#### RECORDS FOR THE EXERCISE ####
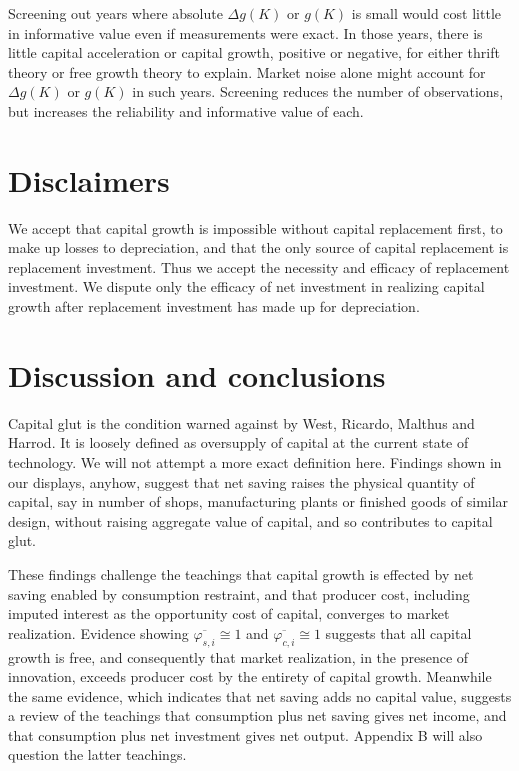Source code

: Screening out years where absolute \(\Delta g(K)\) or $g(K)$ is small would cost
little in informative value even if measurements were exact. In those
years, there is little capital acceleration or capital growth, positive or negative, for
either thrift theory or free growth theory to explain. Market noise
alone might account for \(\Delta g(K)\) or $g(K)$ in such years. Screening reduces
the number of observations, but increases the reliability and
informative value of each.

\hypertarget{disclaimers}{%
\section{Disclaimers}\label{disclaimers}}

We accept that capital growth is impossible without capital replacement first, to make up losses to depreciation, and that the only source of capital replacement is replacement investment. Thus we accept the necessity and efficacy of replacement investment. We dispute only the efficacy of net investment in realizing capital growth after replacement investment has made up for depreciation.

\hypertarget{discussion-and-conclusions}{%
\section{Discussion and conclusions}\label{discussion-and-conclusions}}

Capital glut is the condition warned against by West, Ricardo, Malthus
and Harrod. It is loosely defined as oversupply of capital at the
current state of technology. We will not attempt a more exact definition
here. Findings shown in our displays, anyhow, suggest that net
saving raises the physical quantity of capital, say in number of
shops, manufacturing plants or finished goods of similar design, without
raising aggregate value of capital, and so contributes to capital glut.

These findings challenge the teachings that capital growth is effected
by net saving enabled by consumption restraint, and that producer
cost, including imputed interest as the opportunity cost of capital,
converges to market realization. Evidence showing \(\overline{\varphi_{s,i}} \cong 1\)
and \(\overline{\varphi_{c,i}} \cong 1\) suggests that all capital growth is free, and
consequently that market realization, in the presence of innovation,
exceeds producer cost by the entirety of capital growth. Meanwhile the same evidence, which indicates that net saving adds no capital value, suggests a review of the teachings that consumption plus net saving gives net income, and that consumption plus net investment gives net output. Appendix B will also question the latter teachings.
####
WHAT TO WORK ON:
Without altering anything, output all the lines above but none of the images.

YOUR RESPONSE:
Source code

: Screening out years where absolute \(\Delta g(K)\) or $g(K)$ is small would cost
little in informative value even if measurements were exact. In those
years, there is little capital acceleration or capital growth, positive or negative, for
either thrift theory or free growth theory to explain. Market noise
alone might account for \(\Delta g(K)\) or $g(K)$ in such years. Screening reduces
the number of observations, but increases the reliability and
informative value of each.

\hypertarget{disclaimers}{%
\section{Disclaimers}\label{disclaimers}}

We accept that capital growth is impossible without capital replacement first, to make up losses to depreciation, and that the only source of capital replacement is replacement investment. Thus we accept the necessity and efficacy of replacement investment. We dispute only the efficacy of net investment in realizing capital growth after replacement investment has made up for depreciation.

\hypertarget{discussion-and-conclusions}{%
\section{Discussion and conclusions}\label{discussion-and-conclusions}}

Capital glut is the condition warned against by West, Ricardo, Malthus
and Harrod. It is loosely defined as oversupply of capital at the
current state of technology. We will not attempt a more exact definition
here. Findings shown in our displays, anyhow, suggest that net
saving raises the physical quantity of capital, say in number of
shops, manufacturing plants or finished goods of similar design, without
raising aggregate value of capital, and so contributes to capital glut.

These findings challenge the teachings that capital growth is effected
by net saving enabled by consumption restraint, and that producer
cost, including imputed interest as the opportunity cost of capital,
converges to market realization. Evidence showing \(\overline{\varphi_{s,i}} \cong 1\)
and \(\overline{\varphi_{c,i}} \cong 1\) suggests that all capital growth is free, and
consequently that market realization, in the presence of innovation,
exceeds producer cost by the entirety of capital growth. Meanwhile the same evidence, which indicates that net saving adds no capital value, suggests a review of the teachings that consumption plus net saving gives net income, and that consumption plus net investment gives net output. Appendix B will also question the latter teachings.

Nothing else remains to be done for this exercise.